Pimaric acid is a naturally occurring resin and has been found to perform many pharmacological activities including, anticancer activity. However, the role of
Pimaric acid in
ovarian cancer is still not known. This investigation aimed to evaluate the anticancer effects of
Pimaric acid and its molecular mechanism in human
ovarian cancer cells. MTT assay was used to examine cell viability. Cell morphology was determined through phase contrast microscopy.
DAPI staining and TUNEL assay were performed for apoptotic study. Examination of cell cycle phase distribution was carried out through flow cytometry. In vitro wound healing assay was used for cell migration determination.

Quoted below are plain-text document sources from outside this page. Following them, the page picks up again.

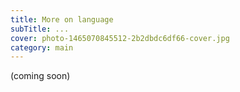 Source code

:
 ```yaml
---
title: More on language
subTitle: ...
cover: photo-1465070845512-2b2dbdc6df66-cover.jpg
category: main
---
```


(coming soon)
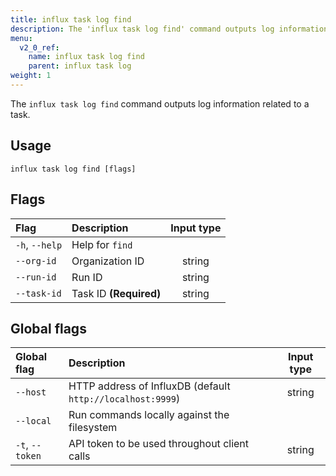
 ```yaml
---
title: influx task log find
description: The 'influx task log find' command outputs log information related to a task.
menu:
  v2_0_ref:
    name: influx task log find
    parent: influx task log
weight: 1
---
```


The `influx task log find` command outputs log information related to a task.

## Usage
```
influx task log find [flags]
```

## Flags
| Flag           | Description            | Input type  |
|:----           |:-----------            |:----------: |
| `-h`, `--help` | Help for `find`        |             |
| `--org-id`     | Organization ID        | string      |
| `--run-id`     | Run ID                 | string      |
| `--task-id`    | Task ID **(Required)** | string      |

## Global flags
| Global flag     | Description                                                | Input type |
|:-----------     |:-----------                                                |:----------:|
| `--host`        | HTTP address of InfluxDB (default `http://localhost:9999`) | string     |
| `--local`       | Run commands locally against the filesystem                |            |
| `-t`, `--token` | API token to be used throughout client calls               | string     |
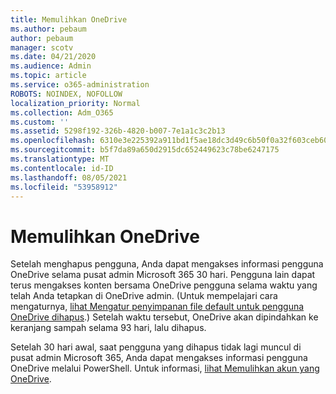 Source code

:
```yaml
---
title: Memulihkan OneDrive
ms.author: pebaum
author: pebaum
manager: scotv
ms.date: 04/21/2020
ms.audience: Admin
ms.topic: article
ms.service: o365-administration
ROBOTS: NOINDEX, NOFOLLOW
localization_priority: Normal
ms.collection: Adm_O365
ms.custom: ''
ms.assetid: 5298f192-326b-4820-b007-7e1a1c3c2b13
ms.openlocfilehash: 6310e3e225392a911bd1f5ae18dc3d49c6b50f0a32f603ceb60816657d5b3fc6
ms.sourcegitcommit: b5f7da89a650d2915dc652449623c78be6247175
ms.translationtype: MT
ms.contentlocale: id-ID
ms.lasthandoff: 08/05/2021
ms.locfileid: "53958912"
---
```

# <a name="restore-a-deleted-onedrive"></a>Memulihkan OneDrive

Setelah menghapus pengguna, Anda dapat mengakses informasi pengguna OneDrive selama pusat admin Microsoft 365 30 hari. Pengguna lain dapat terus mengakses konten bersama OneDrive pengguna selama waktu yang telah Anda tetapkan di OneDrive admin. (Untuk mempelajari cara mengaturnya, [lihat Mengatur penyimpanan file default untuk pengguna OneDrive dihapus](https://go.microsoft.com/fwlink/?linkid=874267).) Setelah waktu tersebut, OneDrive akan dipindahkan ke keranjang sampah selama 93 hari, lalu dihapus.
  
Setelah 30 hari awal, saat pengguna yang dihapus tidak lagi muncul di pusat admin Microsoft 365, Anda dapat mengakses informasi pengguna OneDrive melalui PowerShell. Untuk informasi, [lihat Memulihkan akun yang OneDrive](https://go.microsoft.com/fwlink/?linkid=874269).
  

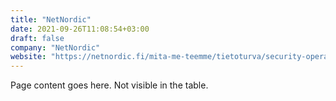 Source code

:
 ```yaml
---
title: "NetNordic"
date: 2021-09-26T11:08:54+03:00
draft: false
company: "NetNordic"
website: "https://netnordic.fi/mita-me-teemme/tietoturva/security-operations-center/"
---
```


Page content goes here. Not visible in the table. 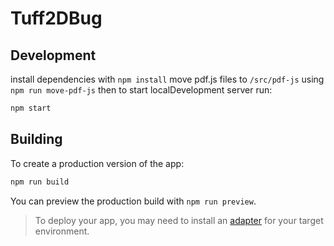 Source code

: # Tuff2DBug

## Development

install dependencies with `npm install` move pdf.js files to `/src/pdf-js` using `npm run move-pdf-js` then to start localDevelopment server run:

```bash
npm start
```

## Building

To create a production version of the app:

```bash
npm run build
```

You can preview the production build with `npm run preview`.

> To deploy your app, you may need to install an [adapter](https://kit.svelte.dev/docs/adapters) for your target environment.
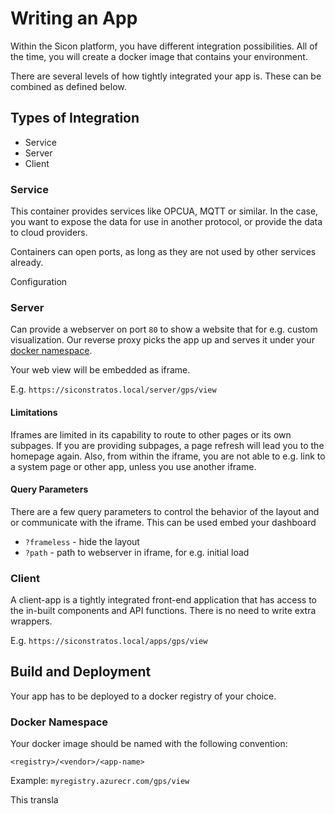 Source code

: # Writing an App

Within the Sicon platform, you have different integration possibilities.
All of the time, you will create a docker image that contains your environment.

There are several levels of how tightly integrated your app is. These can be combined as defined below.

## Types of Integration

* Service
* Server
* Client

### Service

This container provides services like OPCUA, MQTT or similar. In the case, you want to expose the data for use in another protocol, or provide the data to cloud providers.

Containers can open ports, as long as they are not used by other services already.

Configuration

### Server

Can provide a webserver on port `80` to show a website that for e.g. custom visualization.
Our reverse proxy picks the app up and serves it under your [docker namespace](#docker-namespace).

Your web view will be embedded as iframe.

E.g. `https://siconstratos.local/server/gps/view`

#### Limitations

Iframes are limited in its capability to route to other pages or its own subpages. If you are providing subpages, a page refresh will lead you to the homepage again.
Also, from within the iframe, you are not able to e.g. link to a system page or other app, unless you use another iframe.

#### Query Parameters

There are a few query parameters to control the behavior of the layout and or communicate with the iframe.
This can be used embed your dashboard

* `?frameless` - hide the layout
* `?path` - path to webserver in iframe, for e.g. initial load


### Client

A client-app is a tightly integrated front-end application that has access to the in-built components and API functions. There is no need to write extra wrappers.

E.g. `https://siconstratos.local/apps/gps/view`

## Build and Deployment

Your app has to be deployed to a docker registry of your choice.

### Docker Namespace

Your docker image should be named with the following convention:

```
<registry>/<vendor>/<app-name>
```

Example: `myregistry.azurecr.com/gps/view`

This transla
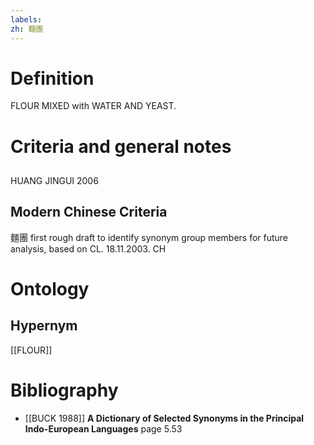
 ```yaml
---
labels: 
zh: 麵團
---
```


# Definition
FLOUR MIXED with WATER AND YEAST.
# Criteria and general notes
## 
HUANG JINGUI 2006
## Modern Chinese Criteria
麵團
first rough draft to identify synonym group members for future analysis, based on CL. 18.11.2003. CH
# Ontology

## Hypernym
[[FLOUR]]
# Bibliography
- [[BUCK 1988]]
**A Dictionary of Selected Synonyms in the Principal Indo-European Languages** page 5.53
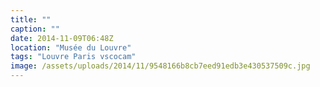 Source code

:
 ```yaml
---
title: ""
caption: ""
date: 2014-11-09T06:48Z
location: "Musée du Louvre"
tags: "Louvre Paris vscocam"
image: /assets/uploads/2014/11/9548166b8cb7eed91edb3e430537509c.jpg
---
```

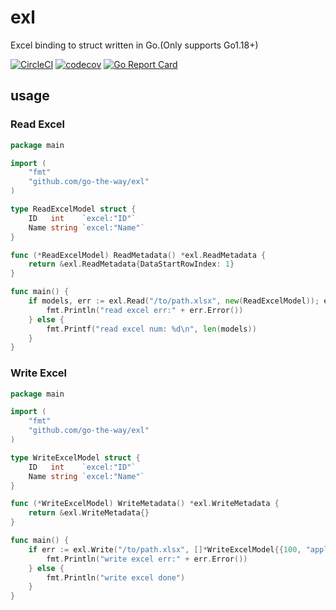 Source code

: # exl
Excel binding to struct written in Go.(Only supports Go1.18+)

[![CircleCI](https://circleci.com/gh/go-the-way/exl/tree/main.svg?style=shield)](https://circleci.com/gh/go-the-way/exl/tree/main)
[![codecov](https://codecov.io/gh/go-the-way/exl/branch/main/graph/badge.svg?token=8MAR3J959H)](https://codecov.io/gh/go-the-way/exl)
[![Go Report Card](https://goreportcard.com/badge/github.com/go-the-way/exl)](https://goreportcard.com/report/github.com/go-the-way/exl)

## usage

### Read Excel

```go
package main

import (
	"fmt"
	"github.com/go-the-way/exl"
)

type ReadExcelModel struct {
	ID   int    `excel:"ID"`
	Name string `excel:"Name"`
}

func (*ReadExcelModel) ReadMetadata() *exl.ReadMetadata {
	return &exl.ReadMetadata{DataStartRowIndex: 1}
}

func main() {
	if models, err := exl.Read("/to/path.xlsx", new(ReadExcelModel)); err != nil {
		fmt.Println("read excel err:" + err.Error())
	} else {
		fmt.Printf("read excel num: %d\n", len(models))
	}
}
```

### Write Excel

```go
package main

import (
	"fmt"
	"github.com/go-the-way/exl"
)

type WriteExcelModel struct {
	ID   int    `excel:"ID"`
	Name string `excel:"Name"`
}

func (*WriteExcelModel) WriteMetadata() *exl.WriteMetadata {
	return &exl.WriteMetadata{}
}

func main() {
	if err := exl.Write("/to/path.xlsx", []*WriteExcelModel{{100, "apple"}, {200, "pear"}}); err != nil {
		fmt.Println("write excel err:" + err.Error())
	} else {
		fmt.Println("write excel done")
	}
}
``` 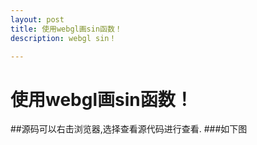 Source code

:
 ```yaml
---
layout: post
title: 使用webgl画sin函数！
description: webgl sin！

---
```


# 使用webgl画sin函数！
##源码可以右击浏览器,选择查看源代码进行查看.
###如下图


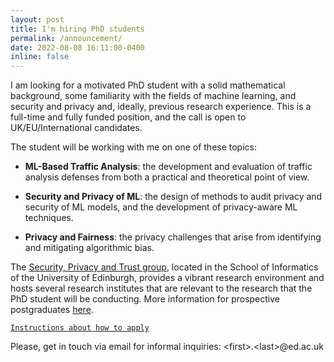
 ```yaml
---
layout: post
title: I'm hiring PhD students
permalink: /announcement/
date: 2022-08-08 16:11:00-0400
inline: false
---
```




I am looking for a motivated PhD student with a solid mathematical background, some familiarity with the fields of machine learning, and security and privacy and, ideally, previous research experience. This is a full-time and fully funded position, and the call is open to UK/EU/International candidates.

The student will be working with me on one of these topics:

<ul>
    <li><p><strong>ML-Based Traffic Analysis</strong>: the development and evaluation of traffic analysis defenses from both a practical and theoretical point of view.</p></li>
    <li><p><strong>Security and Privacy of ML</strong>: the design of methods to audit privacy and security of ML models, and the development of privacy-aware ML techniques.</p></li>
    <li><p><strong>Privacy and Fairness</strong>: the privacy challenges that arise from identifying and mitigating algorithmic bias.</p></li>
</ul>

The <a href="https://edin.ac/3mIDdqN">Security, Privacy and Trust group</a>, located in the School of Informatics of the University of Edinburgh, provides a vibrant research environment and hosts several research institutes that are relevant to the research that the PhD student will be conducting. More information for prospective postgraduates <a href="https://edin.ac/2y72hUw">here</a>.

<p><a href="https://edin.ac/3PcXxPc"><code class="language-plaintext highlighter-rouge">Instructions about how to apply</code></a></p>

<p>Please, get in touch via email for informal inquiries: &#60;first&#62;.&#60;last&#62;@ed.ac.uk</p>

Pimaric acid induced cytotoxicity in human
ovarian cancer cells (PA-1) in a dose-dependent manner without causing too much cytotoxicity in human ovarian epithelial cells (T1074). Cell morphology in treated
cancer cells showed significant changes compared to untreated controls. Furthermore, it was observed that the cytotoxic effects of
Pimaric acid were apoptosis-mediated and
caspase-dependent cascade. Western blotting analysis showed that the expression of apoptosis-associated
proteins like BAX, p-53 and
caspase-3 was enhanced and BCL-2 expression was diminished. The induction of cytotoxicity was mediated via endoplasmic reticulum stress through expressions of related
proteins which showed a tremendous increase in p-PERK, PERK, AT-4, CHOP and IRE-1 levels
after treatment. Cell cycle analysis through cytometry showed significant results as it revealed G2/M phase cell cycle arrest. Furthermore, the in vitro wound healing assay showed specific anti-migratory effects of
Pimaric acid on PA-1 cells. In conclusion it can be assumed that
Pimaric acid may act as a potential
anticancer agent against ovarian
carcinoma, however further investigations are required to validate this initial claim.